I did some digging myself on this one recently.

  * With RTnet it only has support for limited network interface chipsets, 
I don't think this will include the one on the RPi since that's basically 
ethernet via USB internally, also I'm unsure if it's compatible with the 
latest kernel.
  * There was a RTUSB at some point but it seems to have the issue of not 
being updated in forever and probably only works with certain USB chipsets
  * The CANBus has the downside of being slow (40 Kbit/s to 1 Mbit/sec)
  * For EtherCAT it looks as if the shields you can buy (the hardware 
design is not open source) hook up to the SPI port on the arduino / rpi 
boards. Slave boards / chipsets seem to be expensive due to licencing and 
you may have issues writing your own linux drivers for them.
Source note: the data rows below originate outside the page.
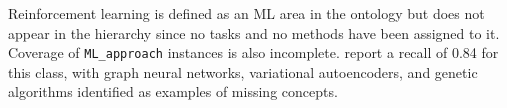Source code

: Reinforcement learning is defined as an ML area in the
ontology but does not appear in the hierarchy since no tasks
and no methods have been assigned to it.
Coverage of \texttt{ML\_approach} instances is also
incomplete. \textcite{humm2026industry_ready_machine_learning_ontology}
report a recall of 0.84 for this class, with graph neural
networks, variational autoencoders, and genetic algorithms
identified as examples of missing concepts.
One option I'm thinking of investigating myself is the use of SPI hooked up 
to a RS485 transceiver as some of those can manage 10Mbits/sec or 
100MBits/sec. RS485 would handle any noise problems (since SPI is mostly 
designed for interboard communications). But I'm unsure of the status of 
SPI / realtime combination and what the latency / jitter would look like, 
also it would probably require custom drivers and hardware on both ends.

Many Thanks
Richard

On Wednesday, December 20, 2017 at 9:51:57 AM UTC, [email protected] 
wrote:
>
> I found many cases that use BeagleBone Black and Raspberry Pi. RTnet may 
> be good to control the motor via EtherCAT.
> But how to achieve real-time using CAN bus. Or is it just not matters?